*** DATASET RECORDS
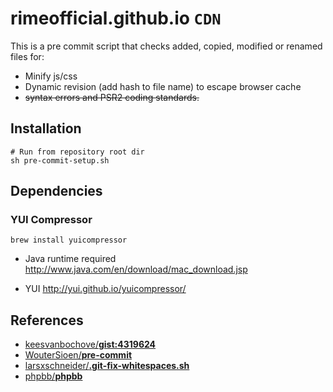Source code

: # rimeofficial.github.io `CDN`

This is a pre commit script that checks added, copied, modified or renamed files for:

- Minify js/css
- Dynamic revision (add hash to file name) to escape browser cache
- ~~syntax errors and PSR2 coding standards.~~

## Installation

``` shell
# Run from repository root dir
sh pre-commit-setup.sh
```

## Dependencies

### YUI Compressor

``` shell
brew install yuicompressor
```

- Java runtime required http://www.java.com/en/download/mac_download.jsp


- YUI http://yui.github.io/yuicompressor/

## References

- [keesvanbochove/**gist:4319624**](https://gist.github.com/keesvanbochove/4319624)
- [WouterSioen/**pre-commit**](https://github.com/WouterSioen/pre-commit)
- [larsxschneider/**.git-fix-whitespaces.sh**](https://gist.github.com/larsxschneider/3957621)
- [phpbb/**phpbb**](https://github.com/phpbb/phpbb/blob/develop-olympus/git-tools/hooks/pre-commit)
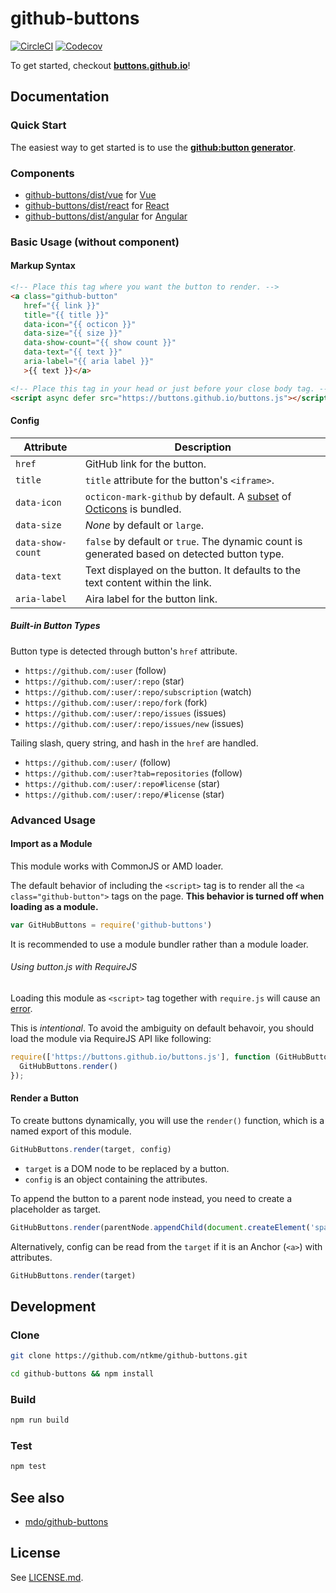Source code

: github-buttons
==============

[![CircleCI](https://img.shields.io/circleci/project/github/ntkme/github-buttons.svg)](https://circleci.com/gh/ntkme/github-buttons)
[![Codecov](https://img.shields.io/codecov/c/github/ntkme/github-buttons.svg)](https://codecov.io/gh/ntkme/github-buttons)


To get started, checkout **[buttons.github.io](https://buttons.github.io)**!  

Documentation
-------------

### Quick Start

The easiest way to get started is to use the **[github:button generator](https://buttons.github.io)**.

### Components

- [github-buttons/dist/vue](dist/vue/) for [Vue](https://vuejs.org)
- [github-buttons/dist/react](dist/react/) for [React](https://facebook.github.io/react/)
- [github-buttons/dist/angular](dist/angular/) for [Angular](https://angular.io)

### Basic Usage (without component)

#### Markup Syntax

``` html
<!-- Place this tag where you want the button to render. -->
<a class="github-button"
   href="{{ link }}"
   title="{{ title }}"
   data-icon="{{ octicon }}"
   data-size="{{ size }}"
   data-show-count="{{ show count }}"
   data-text="{{ text }}"
   aria-label="{{ aria label }}"
   >{{ text }}</a>
```

``` html
<!-- Place this tag in your head or just before your close body tag. -->
<script async defer src="https://buttons.github.io/buttons.js"></script>
```

#### Config

| Attribute         | Description                                                                                                           |
| ---------         | -----------                                                                                                           |
| `href`            | GitHub link for the button.                                                                                           |
| `title`           | `title` attribute for the button's `<iframe>`.                                                                        |
| `data-icon`       | `octicon-mark-github` by default. A [subset](rollup.config.js) of [Octicons](https://octicons.github.com) is bundled. |
| `data-size`       | _None_ by default or `large`.                                                                                         |
| `data-show-count` | `false` by default or `true`. The dynamic count is generated based on detected button type.                           |
| `data-text`       | Text displayed on the button. It defaults to the text content within the link.                                        |
| `aria-label`      | Aira label for the button link.                                                                                       |

##### Built-in Button Types

Button type is detected through button's `href` attribute.

- `https://github.com/:user` (follow)
- `https://github.com/:user/:repo` (star)
- `https://github.com/:user/:repo/subscription` (watch)
- `https://github.com/:user/:repo/fork` (fork)
- `https://github.com/:user/:repo/issues` (issues)
- `https://github.com/:user/:repo/issues/new` (issues)

Tailing slash, query string, and hash in the `href` are handled.

- `https://github.com/:user/` (follow)
- `https://github.com/:user?tab=repositories` (follow)
- `https://github.com/:user/:repo#license` (star)
- `https://github.com/:user/:repo/#license` (star)

### Advanced Usage

#### Import as a Module

This module works with CommonJS or AMD loader.

The default behavior of including the `<script>` tag is to render all the `<a class="github-button">` tags on the page. **This behavior is turned off when loading as a module.**

``` javascript
var GitHubButtons = require('github-buttons')
```

It is recommended to use a module bundler rather than a module loader.

###### Using button.js with RequireJS

Loading this module as `<script>` tag together with `require.js` will cause an [error](https://github.com/ntkme/github-buttons/issues/31).

This is _intentional_. To avoid the ambiguity on default behavoir, you should load the module via RequireJS API like following:

``` javascript
require(['https://buttons.github.io/buttons.js'], function (GitHubButtons) {
  GitHubButtons.render()
});
```

#### Render a Button

To create buttons dynamically, you will use the `render()` function, which is a named export of this module.

``` javascript
GitHubButtons.render(target, config)
```

- `target` is a DOM node to be replaced by a button.
- `config` is an object containing the attributes.

To append the button to a parent node instead, you need to create a placeholder as target.

``` javascript
GitHubButtons.render(parentNode.appendChild(document.createElement('span')), config)
```

Alternatively, config can be read from the `target` if it is an Anchor (`<a>`) with attributes. 

``` javascript
GitHubButtons.render(target)
```




Development
-----------

### Clone

``` sh
git clone https://github.com/ntkme/github-buttons.git
```

``` sh
cd github-buttons && npm install
```

### Build

``` sh
npm run build
```

### Test

``` sh
npm test
```



See also
--------

- [mdo/github-buttons](https://ghbtns.com)



License
-------

See [LICENSE.md](LICENSE.md).
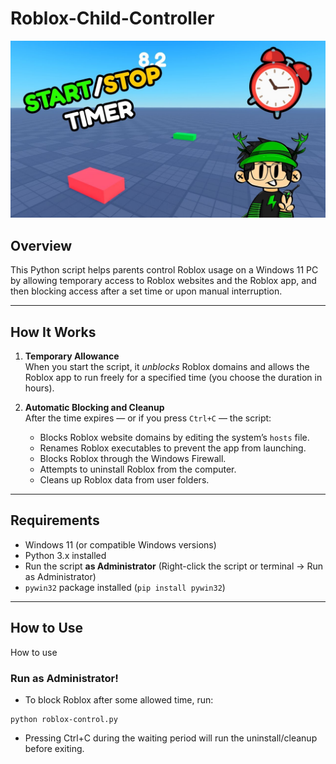 # Roblox-Child-Controller
![](docs/timer.jpg)

## Overview

This Python script helps parents control Roblox usage on a Windows 11 PC by allowing temporary access to Roblox websites and the Roblox app, and then blocking access after a set time or upon manual interruption.

---

## How It Works

1. **Temporary Allowance**  
   When you start the script, it *unblocks* Roblox domains and allows the Roblox app to run freely for a specified time (you choose the duration in hours).

2. **Automatic Blocking and Cleanup**  
   After the time expires — or if you press `Ctrl+C` — the script:
   - Blocks Roblox website domains by editing the system’s `hosts` file.
   - Renames Roblox executables to prevent the app from launching.
   - Blocks Roblox through the Windows Firewall.
   - Attempts to uninstall Roblox from the computer.
   - Cleans up Roblox data from user folders.

---

## Requirements

- Windows 11 (or compatible Windows versions)
- Python 3.x installed
- Run the script **as Administrator** (Right-click the script or terminal → Run as Administrator)
- `pywin32` package installed (`pip install pywin32`)

---

## How to Use

How to use
### Run as Administrator!

- To block Roblox after some allowed time, run:

```
python roblox-control.py
```

- Pressing Ctrl+C during the waiting period will run the uninstall/cleanup before exiting.
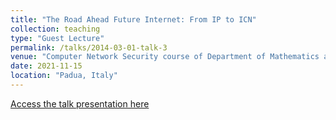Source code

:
 ```yaml
---
title: "The Road Ahead Future Internet: From IP to ICN"
collection: teaching
type: "Guest Lecture"
permalink: /talks/2014-03-01-talk-3
venue: "Computer Network Security course of Department of Mathematics at University of Padua"
date: 2021-11-15
location: "Padua, Italy"
---
```

[Access the talk presentation here](https://tinyurl.com/2jjknms3)
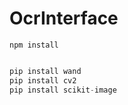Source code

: # OcrInterface
```node
npm install


```

```py
pip install wand
pip install cv2
pip install scikit-image
```
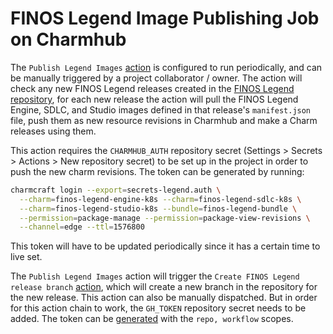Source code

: # FINOS Legend Image Publishing Job on Charmhub

The ``Publish Legend Images`` [action](../.github/workflows/publish_images.yaml) is configured to run periodically, and can be manually triggered by a project collaborator / owner. The action will check any new FINOS Legend releases created in the [FINOS Legend repository](https://github.com/finos/legend), for each new release the action will pull the FINOS Legend Engine, SDLC, and Studio images defined in that release's ``manifest.json`` file, push them as new resource revisions in Charmhub and make a Charm releases using them.

This action requires the ``CHARMHUB_AUTH`` repository secret (Settings > Secrets > Actions > New repository secret) to be set up in the project in order to push the new charm revisions. The token can be generated by running:

```bash
charmcraft login --export=secrets-legend.auth \
  --charm=finos-legend-engine-k8s --charm=finos-legend-sdlc-k8s \
  --charm=finos-legend-studio-k8s --bundle=finos-legend-bundle \
  --permission=package-manage --permission=package-view-revisions \
  --channel=edge --ttl=1576800
```

This token will have to be updated periodically since it has a certain time to live set.

The ``Publish Legend Images`` action will trigger the ``Create FINOS Legend release branch`` [action](../.github/workflows/publish_images.yaml), which will create a new branch in the repository for the new release. This action can also be manually dispatched. But in order for this action chain to work, the ``GH_TOKEN`` repository secret needs to be added. The token can be [generated](https://docs.github.com/en/authentication/keeping-your-account-and-data-secure/creating-a-personal-access-token) with the ``repo, workflow`` scopes.
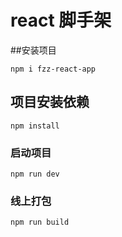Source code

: # react 脚手架

##安装项目

```
npm i fzz-react-app

```

## 项目安装依赖
```
npm install

```

### 启动项目
```
npm run dev

```

### 线上打包
```
npm run build
```


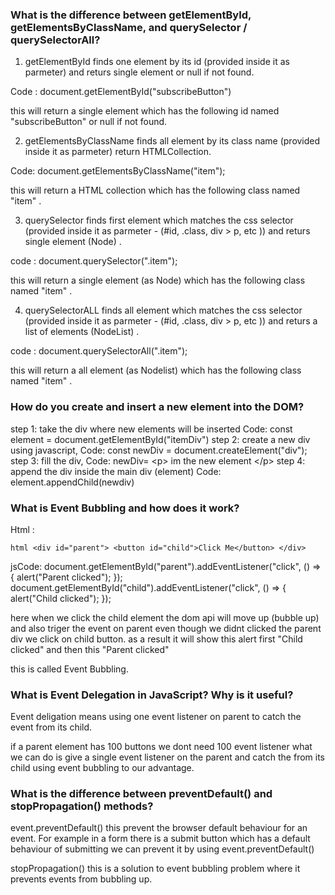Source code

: ### What is the difference between getElementById, getElementsByClassName, and querySelector / querySelectorAll?

1) getElementById finds one element by its id (provided inside it as parmeter) and returs single element or null if not found. 

Code : document.getElementById("subscribeButton")

this will return a single element which has the following id named "subscribeButton" or null if not found.

2) getElementsByClassName finds all element by its class name (provided inside it as parmeter) return HTMLCollection. 

Code: document.getElementsByClassName("item");

this will return a HTML collection which has the following class named "item" .

3) querySelector finds first element which matches the css selector (provided inside it as parmeter - (#id, .class, div > p, etc )) and returs single element (Node) . 

code : document.querySelector(".item");

this will return a single element (as Node) which has the following class named "item" .

4) querySelectorALL finds all element which matches the css selector (provided inside it as parmeter - (#id, .class, div > p, etc )) and returs a list of elements (NodeList) .

code : document.querySelectorAll(".item");

this will return a all element (as Nodelist) which has the following class named "item" .


### How do you create and insert a new element into the DOM?

step 1: take the div where new elements will be inserted Code: const element = document.getElementById("itemDiv")
step 2: create a new div using javascript, Code: const newDiv = document.createElement("div");
step 3: fill the div, Code: newDiv= &lt;p&gt; im the new element &lt;/p&gt;
step 4: append the div inside the main div (element) Code: element.appendChild(newdiv)

### What is Event Bubbling and how does it work?

Html :<pre> ```html <div id="parent"> <button id="child">Click Me</button> </div> ``` </pre>

jsCode: 
document.getElementById("parent").addEventListener("click", () => {
  alert("Parent clicked");
});
document.getElementById("child").addEventListener("click", () => {
  alert("Child clicked");
});

here when we click the child element the dom api will move up (bubble up) and also triger the event on parent even though we didnt clicked the parent div we click on child button. 
as a result it will show this alert first "Child clicked" and then this "Parent clicked"

this is called Event Bubbling.

### What is Event Delegation in JavaScript? Why is it useful?

Event deligation means using one event listener on parent to catch the event from its child. 

if a parent element has 100 buttons we dont need 100 event listener what we can do is give a single event listener on the parent and catch the from its child using event bubbling to our advantage.

### What is the difference between preventDefault() and stopPropagation() methods?

event.preventDefault() this prevent the browser default behaviour for an event. For example in a form there is a submit button which has a default behaviour of submitting we can prevent it by using event.preventDefault()

stopPropagation() this is a solution to event bubbling problem where it prevents events from bubbling up.


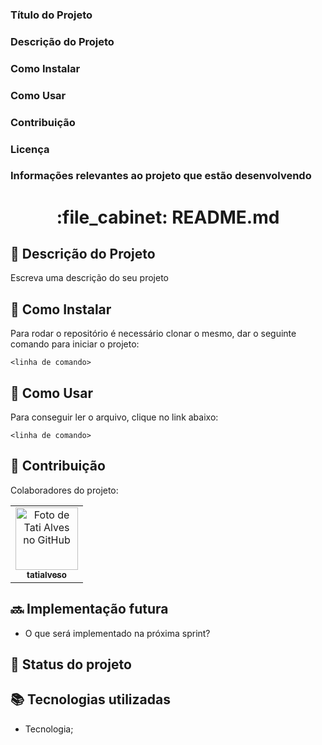 ### Título do Projeto 
### Descrição do Projeto
### Como Instalar 
### Como Usar 
### Contribuição
### Licença 
### Informações relevantes ao projeto que estão desenvolvendo

<h1 align="center">:file_cabinet: README.md</h1>

## :memo: Descrição do Projeto
Escreva uma descrição do seu projeto

## :wrench: Como Instalar ##
Para rodar o repositório é necessário clonar o mesmo, dar o seguinte comando para iniciar o projeto:
```
<linha de comando>
```

## :rocket: Como Usar
Para conseguir ler o arquivo, clique no link abaixo:
```
<linha de comando>
```

## :handshake: Contribuição
Colaboradores do projeto:
<table>
  <tr>
    <td align="center">
      <a href="http://github.com/tatialveso">
      <img src="https://avatars.githubusercontent.com/u/56259137?v=4" width="100px;" alt="Foto de Tati Alves no GitHub"/><br>
        <sub>
          <b>tatialveso</b>
        </sub>
      </a>
    </td>
  </tr>
</table>

## :soon: Implementação futura
* O que será implementado na próxima sprint?

## :dart: Status do projeto        

## :books: Tecnologias utilizadas
* Tecnologia;
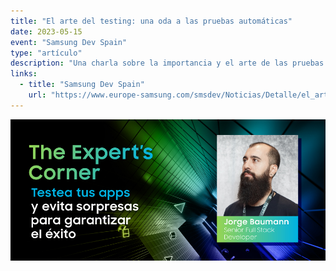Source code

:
 ```yaml
---
title: "El arte del testing: una oda a las pruebas automáticas"
date: 2023-05-15
event: "Samsung Dev Spain"
type: "artículo"
description: "Una charla sobre la importancia y el arte de las pruebas automáticas en el desarrollo de software"
links:
  - title: "Samsung Dev Spain"
    url: "https://www.europe-samsung.com/smsdev/Noticias/Detalle/el_arte_del_testing_una_oda_a_las_pruebas_automaticas_/5e77fcd1-5a2b-4b4e-9d95-7e02222520cc"
---
```


![Charla de Testing en Samsung](../../assets/talks/samsung-testing/main.png)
******
Lines in the records that hold "where" should be tallied, with the total given on its own.

WRITTEN RESPONSE:
3